Posts

Pathways to the Making of Prosperous Smart Cities

New paper published with M. Hunter, B. Jacob, and T. Yigitcanlar in Journal of Urban Technology.

Pathways to the Making of Prosperous Smart Cities: An Exploratory Study on the Best Practice

In this paper, we examine the understudied issue of the pathways to smart cities. While the extant literature on smart cities offers several insights into what smart cities are, with a few notable exceptions, it has less to say about how they come to be. With this latter question in mind, we identify three pathways to smart cities: (1) a greenfield development pathway, (2) a neighborhood development pathway, and (3) a platform-oriented platform. Drawing on nine different case studies, we offer some insights into the way in which each of these pathways is, more or less, able to realize the desired smart-city objectives. While exploratory in nature, the study offers unique insights into the pathways to smart cities as well as areas for future research.

To access the paper, please click [here].

Hawaii International Conference on System Sciences – Best Paper Nomination

Lena Waizenegger (Auckland University of Technology), Isabella Seeber (Universität Innsbruck), Gregory Dawson (Arizona State University) and I have a paper accepted at the upcoming Hawaii International Conference on Information Systems.The paper has been nominated for a best paper award.

Spatial-Temporal Effect of Household Solid Waste on Illegal Dumping – Journal of Cleaner Production

Along with colleagues Wenting Yang and Bo Fan, at Shanghai Jiao Tong University, I have a paper accepted at Journal of Cleaner Production.

Spatial-Temporal Effect of Household Solid Waste on Illegal Dumping

Illegal dumping is an increasingly costly problem with profoundly negative consequences for the livability and sustainability of our communities. The problem of illegal dumping is particularly acute in the developing world.
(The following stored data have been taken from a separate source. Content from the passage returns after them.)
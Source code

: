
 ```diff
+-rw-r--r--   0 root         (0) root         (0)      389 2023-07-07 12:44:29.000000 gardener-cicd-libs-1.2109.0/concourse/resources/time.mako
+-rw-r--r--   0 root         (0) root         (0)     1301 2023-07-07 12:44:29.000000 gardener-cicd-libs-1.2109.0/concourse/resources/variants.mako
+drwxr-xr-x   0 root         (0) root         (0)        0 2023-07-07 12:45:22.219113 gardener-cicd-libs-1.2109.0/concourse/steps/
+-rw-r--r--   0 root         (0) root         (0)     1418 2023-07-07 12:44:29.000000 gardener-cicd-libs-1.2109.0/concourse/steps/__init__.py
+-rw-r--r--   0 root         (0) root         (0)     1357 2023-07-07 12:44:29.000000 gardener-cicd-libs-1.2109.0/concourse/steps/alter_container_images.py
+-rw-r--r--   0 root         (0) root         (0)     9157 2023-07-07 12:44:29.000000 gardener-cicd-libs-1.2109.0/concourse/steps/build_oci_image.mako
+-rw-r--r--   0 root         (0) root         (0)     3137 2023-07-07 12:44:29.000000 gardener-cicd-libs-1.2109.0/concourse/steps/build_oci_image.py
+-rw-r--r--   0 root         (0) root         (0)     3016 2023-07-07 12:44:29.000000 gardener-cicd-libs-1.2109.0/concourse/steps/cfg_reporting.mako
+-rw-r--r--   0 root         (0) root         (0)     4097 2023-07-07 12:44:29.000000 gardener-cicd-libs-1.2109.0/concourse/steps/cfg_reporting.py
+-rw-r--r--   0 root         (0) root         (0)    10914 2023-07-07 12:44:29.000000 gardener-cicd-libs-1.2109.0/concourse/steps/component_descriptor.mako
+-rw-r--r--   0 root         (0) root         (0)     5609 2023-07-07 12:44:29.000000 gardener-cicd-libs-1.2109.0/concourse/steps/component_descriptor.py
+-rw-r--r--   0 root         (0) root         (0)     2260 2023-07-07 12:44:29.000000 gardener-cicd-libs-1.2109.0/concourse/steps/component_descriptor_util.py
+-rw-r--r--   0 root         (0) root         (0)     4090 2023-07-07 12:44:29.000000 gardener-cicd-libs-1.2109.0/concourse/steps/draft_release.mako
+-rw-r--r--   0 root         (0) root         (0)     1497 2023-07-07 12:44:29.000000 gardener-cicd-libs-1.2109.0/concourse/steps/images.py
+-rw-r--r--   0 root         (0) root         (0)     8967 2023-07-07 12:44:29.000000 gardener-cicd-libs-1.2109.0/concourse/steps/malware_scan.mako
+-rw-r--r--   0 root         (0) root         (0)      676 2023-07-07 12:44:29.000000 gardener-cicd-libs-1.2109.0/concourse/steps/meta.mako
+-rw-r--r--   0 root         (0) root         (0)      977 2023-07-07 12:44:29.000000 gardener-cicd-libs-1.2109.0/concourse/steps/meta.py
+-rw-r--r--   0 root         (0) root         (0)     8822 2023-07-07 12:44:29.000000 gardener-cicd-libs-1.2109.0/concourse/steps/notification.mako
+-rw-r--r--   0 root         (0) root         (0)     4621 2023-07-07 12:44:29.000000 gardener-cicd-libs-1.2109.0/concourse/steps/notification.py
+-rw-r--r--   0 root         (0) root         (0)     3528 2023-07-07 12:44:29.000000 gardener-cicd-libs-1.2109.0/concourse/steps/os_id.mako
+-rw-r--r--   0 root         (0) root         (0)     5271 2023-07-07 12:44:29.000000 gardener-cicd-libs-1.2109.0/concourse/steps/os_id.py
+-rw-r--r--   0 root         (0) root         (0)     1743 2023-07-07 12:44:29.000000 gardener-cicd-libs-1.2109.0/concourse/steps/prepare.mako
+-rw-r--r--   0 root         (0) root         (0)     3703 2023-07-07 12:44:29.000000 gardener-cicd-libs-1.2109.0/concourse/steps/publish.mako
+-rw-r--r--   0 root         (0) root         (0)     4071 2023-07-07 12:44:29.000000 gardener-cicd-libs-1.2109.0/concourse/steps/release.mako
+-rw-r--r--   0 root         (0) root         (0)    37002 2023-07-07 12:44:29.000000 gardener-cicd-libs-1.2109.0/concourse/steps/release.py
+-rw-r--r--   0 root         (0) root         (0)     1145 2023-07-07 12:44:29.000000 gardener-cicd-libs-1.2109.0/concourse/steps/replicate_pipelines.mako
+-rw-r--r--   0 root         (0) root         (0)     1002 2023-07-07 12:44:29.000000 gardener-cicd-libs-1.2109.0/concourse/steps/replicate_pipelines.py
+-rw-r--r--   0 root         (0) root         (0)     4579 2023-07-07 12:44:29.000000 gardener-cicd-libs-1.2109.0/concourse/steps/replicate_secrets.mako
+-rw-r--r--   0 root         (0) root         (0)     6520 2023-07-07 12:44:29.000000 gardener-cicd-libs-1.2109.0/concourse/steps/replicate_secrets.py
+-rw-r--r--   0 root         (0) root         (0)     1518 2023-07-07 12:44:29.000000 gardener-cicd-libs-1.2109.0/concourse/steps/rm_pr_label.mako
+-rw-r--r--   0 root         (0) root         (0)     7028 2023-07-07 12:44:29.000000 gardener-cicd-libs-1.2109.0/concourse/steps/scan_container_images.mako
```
While the literature is rich in descriptive studies on illegal dumping, few studies leverage large-scale spatial-temporal data through innovative analytical tools to study the actual dynamics of household illegal waste dumping. Our study aims to fill this gap by developing a multilevel theoretical model with which to illustrate the impact of illegal dumping. We explore the spatial-temporal distribution of illegal dumping cases using data mining. Next, we integrate datasets reflecting different levels into a hierarchical data structure organized by membership function. We then use a hierarchical generalized linear model to validate our multilevel model. The results indicate that the spatial factors have a significant relationship with illegal dumping, whereas the direct influence of temporal and community-level factors on illegal dumping is insignificant. Furthermore, the moderating effect of management level and public order on the relationship between spatial features and illegal dumping is significant. Based on our results, we offer several suggestions for preventing illegal dumping.